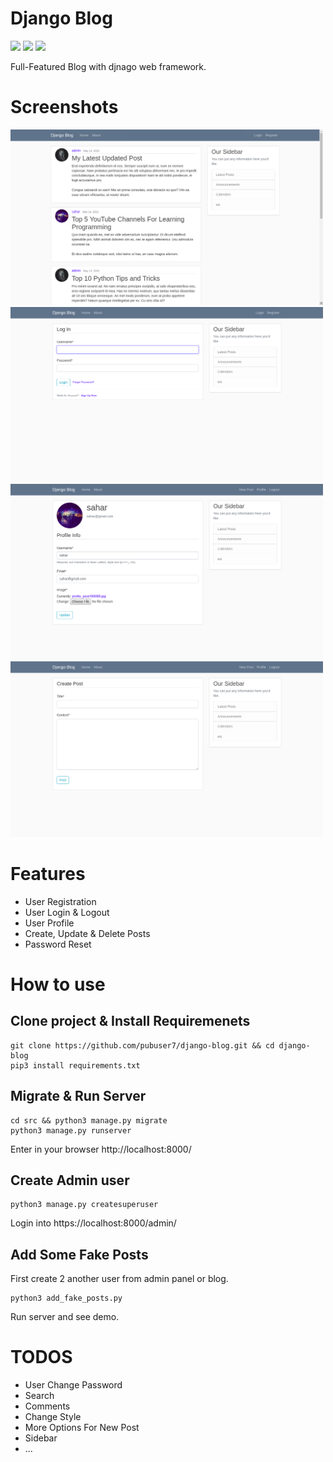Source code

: # Django Blog
[![](	https://img.shields.io/pypi/pyversions/Django.svg)](https://python.org/downloads/)
[![](https://img.shields.io/badge/django-2.0%20%7C%202.1%20%7C%202.2-success.svg)](https://djangoproject.com/)
[![](https://img.shields.io/apm/l/vim-mode.svg)](https://choosealicense.com/licenses/mit/)

Full-Featured Blog with djnago web framework. 

Screenshots
=
<img src="screenshots/index.png" width=500>
<img src="screenshots/login.png" width=500>
<img src="screenshots/profile.png" width=500>
<img src="screenshots/new_post.png" width=500>

Features 
=
- User Registration
- User Login & Logout
- User Profile
- Create, Update & Delete Posts
- Password Reset


How to use
= 
## Clone project & Install Requiremenets
```
git clone https://github.com/pubuser7/django-blog.git && cd django-blog
pip3 install requirements.txt
```

## Migrate & Run Server
```
cd src && python3 manage.py migrate
python3 manage.py runserver
```
Enter in your browser http://localhost:8000/

## Create Admin user
```
python3 manage.py createsuperuser
```
Login into https://localhost:8000/admin/

## Add Some Fake Posts
First create 2 another user from admin panel or blog.
```
python3 add_fake_posts.py
```
Run server and see demo.


TODOS
=
- User Change Password
- Search
- Comments
- Change Style
- More Options For New Post
- Sidebar
- ...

Brief
Each record above must be retyped exactly, minus its pictures.

Answer to this exercise
Source code

: # Django Blog
[![](	https://img.shields.io/pypi/pyversions/Django.svg)](https://python.org/downloads/)
[![](https://img.shields.io/badge/django-2.0%20%7C%202.1%20%7C%202.2-success.svg)](https://djangoproject.com/)
[![](https://img.shields.io/apm/l/vim-mode.svg)](https://choosealicense.com/licenses/mit/)

Full-Featured Blog with djnago web framework. 

Screenshots
=
<img src="screenshots/index.png" width=500>
<img src="screenshots/login.png" width=500>
<img src="screenshots/profile.png" width=500>
<img src="screenshots/new_post.png" width=500>

Features 
=
- User Registration
- User Login & Logout
- User Profile
- Create, Update & Delete Posts
- Password Reset


How to use
= 
## Clone project & Install Requiremenets
```
git clone https://github.com/pubuser7/django-blog.git && cd django-blog
pip3 install requirements.txt
```

## Migrate & Run Server
```
cd src && python3 manage.py migrate
python3 manage.py runserver
```
Enter in your browser http://localhost:8000/

## Create Admin user
```
python3 manage.py createsuperuser
```
Login into https://localhost:8000/admin/

## Add Some Fake Posts
First create 2 another user from admin panel or blog.
```
python3 add_fake_posts.py
```
Run server and see demo.


TODOS
=
- User Change Password
- Search
- Comments
- Change Style
- More Options For New Post
- Sidebar
- ...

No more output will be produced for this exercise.